Brewing in Beats: SOCKS5 support when sending to Logstash

Welcome to Weekly Beats! With this series, we're keeping you up to date with all that's new in Beats, from the details of work in progress pull requests to releases and learning resources.

Merged this week:

DNS eTLD+1 support in Packetbeat

As Andrew wrote, “the effective top level domain plus one more label is really useful for clustering DNS requests (hostnames). For example, the eTLD+1 for foo.bar.golang.org. is golang.org.. This was the basis for the aggregations used in Detecting DNS Tunnels with Packetbeat and Watcher." The PR adds a dns.question.etld_plus_onefield to the Packetbeat DNS transactions.

SOCKS5 proxy for the connection to Logstash

This makes it possible for the Beats to connect to Logstash via SOCKS5 proxy. This can useful when sending the data between different Internet domains. It also opens the possibility of using username/password for authenticating to Logstash.

Cleaner separation between the Go unit tests and integration tests

Our Go _test.go files contain both unit and integration tests (defined as tests that require other services). We used to separate them via the “short” flag on a test by test basis. This also meant that in order to run only the unit tests, one had to call go test -short. With this change, the unit and integration tests are strictly separated in different files and we use build flags to select between them. From now, to run only the unit tests you simply write go test. To execute the integration tests, you now need go test -tags=integration.

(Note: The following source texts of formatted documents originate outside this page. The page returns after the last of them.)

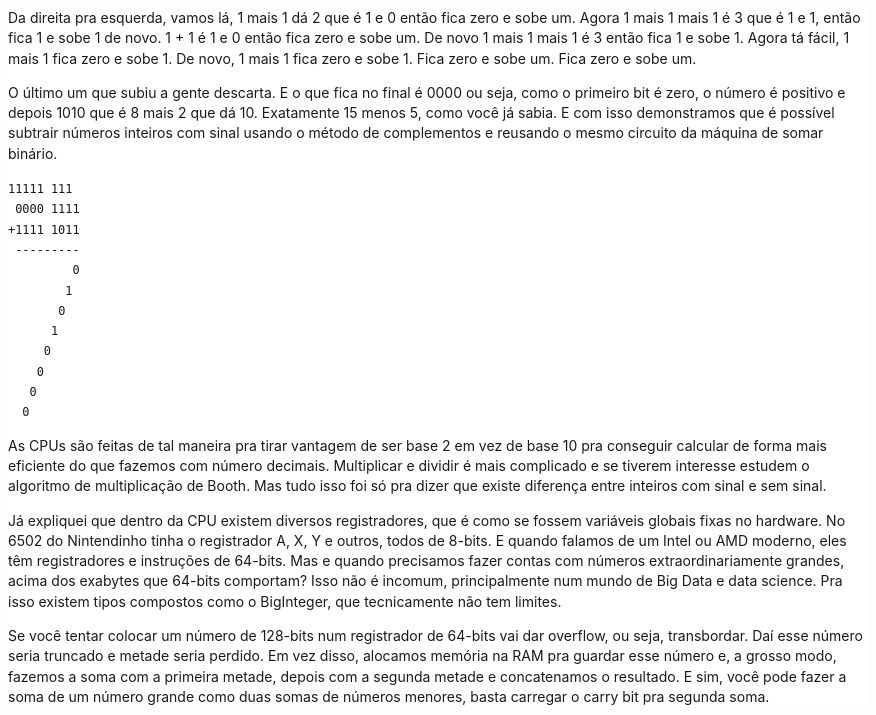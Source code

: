 








Da direita pra esquerda, vamos lá, 1 mais 1 dá 2 que é 1 e 0 então fica zero e sobe um. Agora 1 mais 1 mais 1 é 3 que é 1 e 1, então fica 1 e sobe 1 de novo. 1 + 1 é 1 e 0 então fica zero e sobe um. De novo 1 mais 1 mais 1 é 3 então fica 1 e sobe 1. Agora tá fácil, 1 mais 1 fica zero e sobe 1. De novo, 1 mais 1 fica zero e sobe 1. Fica zero e sobe um. Fica zero e sobe um. 






O último um que subiu a gente descarta. E o que fica no final é 0000 ou seja, como o primeiro bit é zero, o número é positivo e depois 1010 que é 8 mais 2 que dá 10. Exatamente 15 menos 5, como você já sabia. E com isso demonstramos que é possível subtrair números inteiros com sinal usando o método de complementos e reusando o mesmo circuito da máquina de somar binário.

```
11111 111
 0000 1111
+1111 1011
 ---------
         0
        1
       0
      1
     0
    0
   0
  0
```



As CPUs são feitas de tal maneira pra tirar vantagem de ser base 2 em vez de base 10 pra conseguir calcular de forma mais eficiente do que fazemos com número decimais. Multiplicar e dividir é mais complicado e se tiverem interesse estudem o algoritmo de multiplicação de Booth. Mas tudo isso foi só pra dizer que existe diferença entre inteiros com sinal e sem sinal.







Já expliquei que dentro da CPU existem diversos registradores, que é como se fossem variáveis globais fixas no hardware. No 6502 do Nintendinho tinha o registrador A, X, Y e outros, todos de 8-bits. E quando falamos de um Intel ou AMD moderno, eles têm registradores e instruções de 64-bits. Mas e quando precisamos fazer contas com números extraordinariamente grandes, acima dos exabytes que 64-bits comportam? Isso não é incomum, principalmente num mundo de Big Data e data science. Pra isso existem tipos compostos como o BigInteger, que tecnicamente não tem limites. 








Se você tentar colocar um número de 128-bits num registrador de 64-bits vai dar overflow, ou seja, transbordar. Daí esse número seria truncado e metade seria perdido. Em vez disso, alocamos memória na RAM pra guardar esse número e, a grosso modo, fazemos a soma com a primeira metade, depois com a segunda metade e concatenamos o resultado. E sim, você pode fazer a soma de um número grande como duas somas de números menores, basta carregar o carry bit pra segunda soma. 
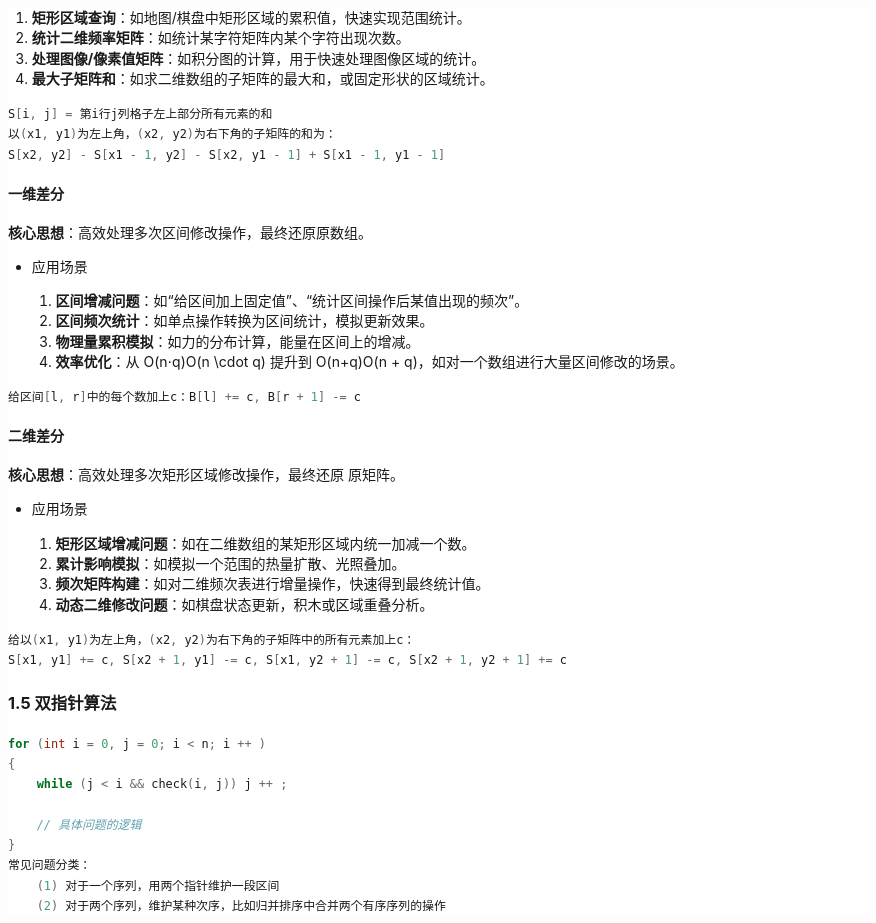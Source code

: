   1. **矩形区域查询**：如地图/棋盘中矩形区域的累积值，快速实现范围统计。
  2. **统计二维频率矩阵**：如统计某字符矩阵内某个字符出现次数。
  3. **处理图像/像素值矩阵**：如积分图的计算，用于快速处理图像区域的统计。
  4. **最大子矩阵和**：如求二维数组的子矩阵的最大和，或固定形状的区域统计。

```cpp
S[i, j] = 第i行j列格子左上部分所有元素的和
以(x1, y1)为左上角，(x2, y2)为右下角的子矩阵的和为：
S[x2, y2] - S[x1 - 1, y2] - S[x2, y1 - 1] + S[x1 - 1, y1 - 1]
```

#### **一维差分**

**核心思想**：高效处理多次区间修改操作，最终还原原数组。

- 应用场景

  1. **区间增减问题**：如“给区间加上固定值”、“统计区间操作后某值出现的频次”。
  2. **区间频次统计**：如单点操作转换为区间统计，模拟更新效果。
  3. **物理量累积模拟**：如力的分布计算，能量在区间上的增减。
  4. **效率优化**：从 O(n⋅q)O(n \cdot q) 提升到 O(n+q)O(n + q)，如对一个数组进行大量区间修改的场景。

```cpp
给区间[l, r]中的每个数加上c：B[l] += c, B[r + 1] -= c
```

#### **二维差分**

**核心思想**：高效处理多次矩形区域修改操作，最终还原 原矩阵。

- 应用场景

  1. **矩形区域增减问题**：如在二维数组的某矩形区域内统一加减一个数。
  2. **累计影响模拟**：如模拟一个范围的热量扩散、光照叠加。
  3. **频次矩阵构建**：如对二维频次表进行增量操作，快速得到最终统计值。
  4. **动态二维修改问题**：如棋盘状态更新，积木或区域重叠分析。

```cpp
给以(x1, y1)为左上角，(x2, y2)为右下角的子矩阵中的所有元素加上c：
S[x1, y1] += c, S[x2 + 1, y1] -= c, S[x1, y2 + 1] -= c, S[x2 + 1, y2 + 1] += c
```

### 1.5 双指针算法

```cpp
for (int i = 0, j = 0; i < n; i ++ )
{
    while (j < i && check(i, j)) j ++ ;

    // 具体问题的逻辑
}
常见问题分类：
    (1) 对于一个序列，用两个指针维护一段区间
    (2) 对于两个序列，维护某种次序，比如归并排序中合并两个有序序列的操作

```

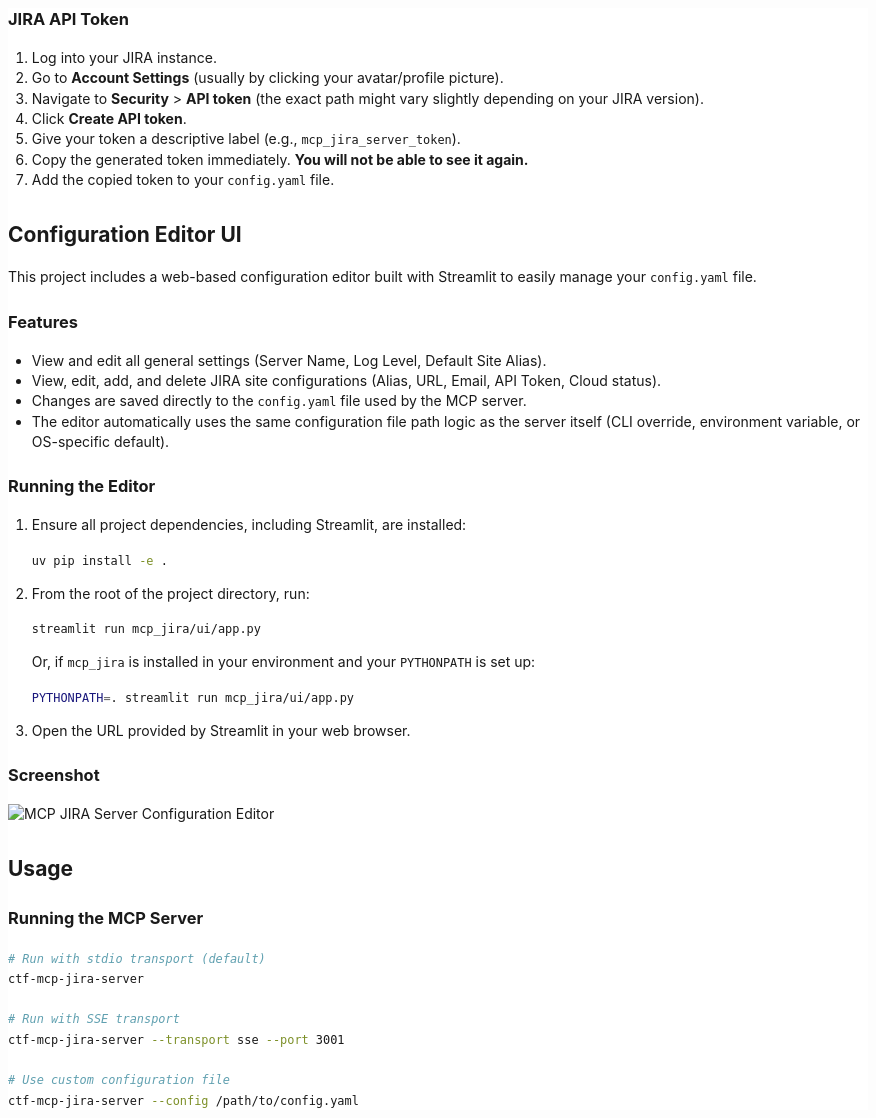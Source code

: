 ### JIRA API Token

1. Log into your JIRA instance.
2. Go to **Account Settings** (usually by clicking your avatar/profile picture).
3. Navigate to **Security** > **API token** (the exact path might vary slightly depending on your JIRA version).
4. Click **Create API token**.
5. Give your token a descriptive label (e.g., `mcp_jira_server_token`).
6. Copy the generated token immediately. **You will not be able to see it again.**
7. Add the copied token to your `config.yaml` file.

## Configuration Editor UI

This project includes a web-based configuration editor built with Streamlit to easily manage your `config.yaml` file.

### Features
- View and edit all general settings (Server Name, Log Level, Default Site Alias).
- View, edit, add, and delete JIRA site configurations (Alias, URL, Email, API Token, Cloud status).
- Changes are saved directly to the `config.yaml` file used by the MCP server.
- The editor automatically uses the same configuration file path logic as the server itself (CLI override, environment variable, or OS-specific default).

### Running the Editor
1.  Ensure all project dependencies, including Streamlit, are installed:
    ```bash
    uv pip install -e .
    ```
2.  From the root of the project directory, run:
    ```bash
    streamlit run mcp_jira/ui/app.py
    ```
    Or, if `mcp_jira` is installed in your environment and your `PYTHONPATH` is set up:
    ```bash
    PYTHONPATH=. streamlit run mcp_jira/ui/app.py
    ```
3.  Open the URL provided by Streamlit in your web browser.

### Screenshot

![MCP JIRA Server Configuration Editor](docs/images/mcp-server-config-editor.png)

## Usage

### Running the MCP Server

```bash
# Run with stdio transport (default)
ctf-mcp-jira-server

# Run with SSE transport
ctf-mcp-jira-server --transport sse --port 3001

# Use custom configuration file
ctf-mcp-jira-server --config /path/to/config.yaml
```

Fix Topbeat CPU time computation on Windows

This avoids some floating point arithmetic when converting from a Windows structure to a 64 bits value. We’re hoping that this fixes a bug where huge numbers were reported for CPU usage.

Track unavailability in Metricbeat

If a monitor system is not available at all, an error document is sent to Elasticsearch so it is easier to track downtime.

And from the currently in progress pull requests:

Generic event representation

The way we currently represent internally an event in Beats is in the form of map[string]interface{}. Translating from Go, that means a map from string to anything (because anything implements the empty interface). The only requirement is that all types inside are JSON serializable, but then again, pretty much everything in Go is. This makes it quite easy to write new Beats (just throw anything have into a map), but it means that we have to rely on reflection when working with the event in libbeat, for example for the generic filtering. Reflection code is slow and error prone. Benchmarking also showed that the JSON serialization often dominates the performance of the Beats, and it is slow because it has to do reflection.

So we want to move away from this “anything goes” events. For the transition phase (we don’t have control over the community Beats) and for convenience later, we’ve written some code that takes a map[string]interface{} event and uses reflection (no way around that) to transform it in a nested map that only contains a few accepted types. This makes the rest of the libbeat code easier, especially the filtering code.

JSON support in Filebeat

We now have a second proposal for implementing JSON support in Filebeat. The advantage of this one over the one I linked in last week’s update is that you can combine it with multiline and line filtering in a more meaningful way. This makes it a good way from shipping logs from a Docker host, for example, while still being able to use multiline on the application logs.

Dashboards per Beat & module

We started to move the Kibana configuration for the sample dashboards inside the main repo and organize it per Beat and even per module (in Metricbeat). Nicolas wrote Python scripts to split the dashboards into “snippets” and combine them back.